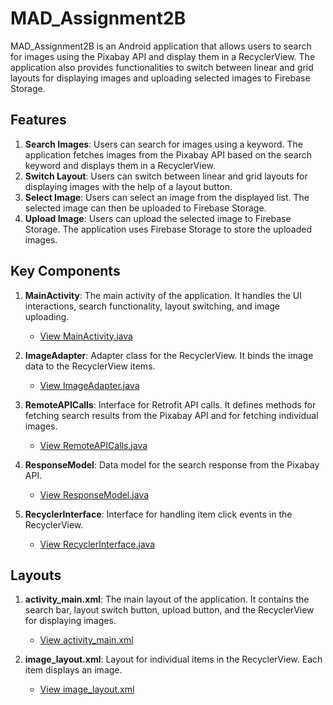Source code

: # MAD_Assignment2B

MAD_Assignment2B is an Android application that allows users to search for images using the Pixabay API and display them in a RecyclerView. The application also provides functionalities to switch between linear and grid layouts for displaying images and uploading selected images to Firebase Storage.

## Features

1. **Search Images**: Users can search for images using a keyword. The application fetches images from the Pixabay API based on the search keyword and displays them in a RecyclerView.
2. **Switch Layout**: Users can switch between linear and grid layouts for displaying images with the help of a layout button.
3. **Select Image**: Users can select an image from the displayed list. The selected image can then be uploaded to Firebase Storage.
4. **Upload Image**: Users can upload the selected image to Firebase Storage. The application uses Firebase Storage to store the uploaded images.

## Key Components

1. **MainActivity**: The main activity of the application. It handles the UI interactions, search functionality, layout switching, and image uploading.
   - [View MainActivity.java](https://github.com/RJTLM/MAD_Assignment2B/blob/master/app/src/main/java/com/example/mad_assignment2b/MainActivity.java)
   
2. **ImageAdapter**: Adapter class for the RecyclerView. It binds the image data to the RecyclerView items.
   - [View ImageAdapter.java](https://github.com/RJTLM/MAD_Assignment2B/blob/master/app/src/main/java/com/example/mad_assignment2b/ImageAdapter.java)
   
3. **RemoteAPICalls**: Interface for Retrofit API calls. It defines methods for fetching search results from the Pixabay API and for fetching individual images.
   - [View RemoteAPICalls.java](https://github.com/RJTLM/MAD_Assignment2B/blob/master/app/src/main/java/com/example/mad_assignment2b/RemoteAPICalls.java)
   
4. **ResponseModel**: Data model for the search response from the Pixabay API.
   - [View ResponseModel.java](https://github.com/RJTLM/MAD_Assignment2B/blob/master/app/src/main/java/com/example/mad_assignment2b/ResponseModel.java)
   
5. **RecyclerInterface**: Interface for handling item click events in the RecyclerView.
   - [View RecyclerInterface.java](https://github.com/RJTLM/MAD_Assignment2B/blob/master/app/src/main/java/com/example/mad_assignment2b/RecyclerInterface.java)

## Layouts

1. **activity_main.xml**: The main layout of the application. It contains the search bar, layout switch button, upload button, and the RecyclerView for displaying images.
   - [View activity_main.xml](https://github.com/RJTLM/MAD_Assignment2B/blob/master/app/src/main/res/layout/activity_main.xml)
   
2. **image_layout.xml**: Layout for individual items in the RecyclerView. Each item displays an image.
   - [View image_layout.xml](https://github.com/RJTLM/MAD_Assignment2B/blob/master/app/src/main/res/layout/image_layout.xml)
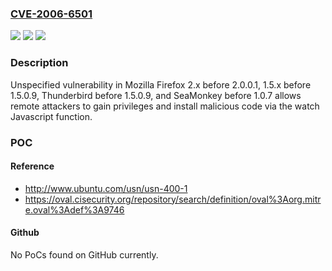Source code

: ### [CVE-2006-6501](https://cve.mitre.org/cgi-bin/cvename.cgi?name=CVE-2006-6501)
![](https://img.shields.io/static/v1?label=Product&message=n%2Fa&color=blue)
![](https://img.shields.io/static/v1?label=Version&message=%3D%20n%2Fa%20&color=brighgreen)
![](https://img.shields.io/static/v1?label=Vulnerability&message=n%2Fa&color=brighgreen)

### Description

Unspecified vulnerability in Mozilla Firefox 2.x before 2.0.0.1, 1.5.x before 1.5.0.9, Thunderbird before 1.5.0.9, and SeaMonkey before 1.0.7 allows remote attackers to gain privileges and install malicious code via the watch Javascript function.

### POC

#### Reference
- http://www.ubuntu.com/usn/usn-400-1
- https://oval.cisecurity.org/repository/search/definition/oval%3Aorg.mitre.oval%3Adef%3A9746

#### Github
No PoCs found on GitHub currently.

___

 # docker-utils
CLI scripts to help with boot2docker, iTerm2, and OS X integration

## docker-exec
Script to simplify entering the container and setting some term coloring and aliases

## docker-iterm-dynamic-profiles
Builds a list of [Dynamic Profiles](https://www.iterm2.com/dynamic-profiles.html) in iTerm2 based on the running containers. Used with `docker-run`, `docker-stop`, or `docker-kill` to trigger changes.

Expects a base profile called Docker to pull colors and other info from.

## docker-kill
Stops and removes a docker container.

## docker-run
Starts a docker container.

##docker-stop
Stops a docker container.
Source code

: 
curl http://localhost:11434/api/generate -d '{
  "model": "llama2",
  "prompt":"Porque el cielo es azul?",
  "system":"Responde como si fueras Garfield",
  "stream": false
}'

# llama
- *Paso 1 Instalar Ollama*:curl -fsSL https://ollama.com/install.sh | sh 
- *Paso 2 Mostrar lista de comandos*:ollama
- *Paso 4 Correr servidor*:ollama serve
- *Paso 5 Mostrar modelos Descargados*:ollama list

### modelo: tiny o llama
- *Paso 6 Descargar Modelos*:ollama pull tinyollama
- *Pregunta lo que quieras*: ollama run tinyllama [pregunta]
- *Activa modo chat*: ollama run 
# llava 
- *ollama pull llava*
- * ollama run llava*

___

- **PROBLEM REQUIREMENTS**: With the line holding "# docker-utils" as the first and the line holding "- * ollama run llava*" as the last, please transcribe exactly the lines of the material above in that range and nothing else.

- **TASK RESPONSE**:
 # docker-utils
CLI scripts to help with boot2docker, iTerm2, and OS X integration

## docker-exec
Script to simplify entering the container and setting some term coloring and aliases

## docker-iterm-dynamic-profiles
Builds a list of [Dynamic Profiles](https://www.iterm2.com/dynamic-profiles.html) in iTerm2 based on the running containers. Used with `docker-run`, `docker-stop`, or `docker-kill` to trigger changes.

Expects a base profile called Docker to pull colors and other info from.

## docker-kill
Stops and removes a docker container.

## docker-run
Starts a docker container.

##docker-stop
Stops a docker container.
Source code

: 
curl http://localhost:11434/api/generate -d '{
  "model": "llama2",
  "prompt":"Porque el cielo es azul?",
  "system":"Responde como si fueras Garfield",
  "stream": false
}'

# llama
- *Paso 1 Instalar Ollama*:curl -fsSL https://ollama.com/install.sh | sh 
- *Paso 2 Mostrar lista de comandos*:ollama
- *Paso 4 Correr servidor*:ollama serve
- *Paso 5 Mostrar modelos Descargados*:ollama list

### modelo: tiny o llama
- *Paso 6 Descargar Modelos*:ollama pull tinyollama
- *Pregunta lo que quieras*: ollama run tinyllama [pregunta]
- *Activa modo chat*: ollama run 
# llava 
- *ollama pull llava*
- * ollama run llava*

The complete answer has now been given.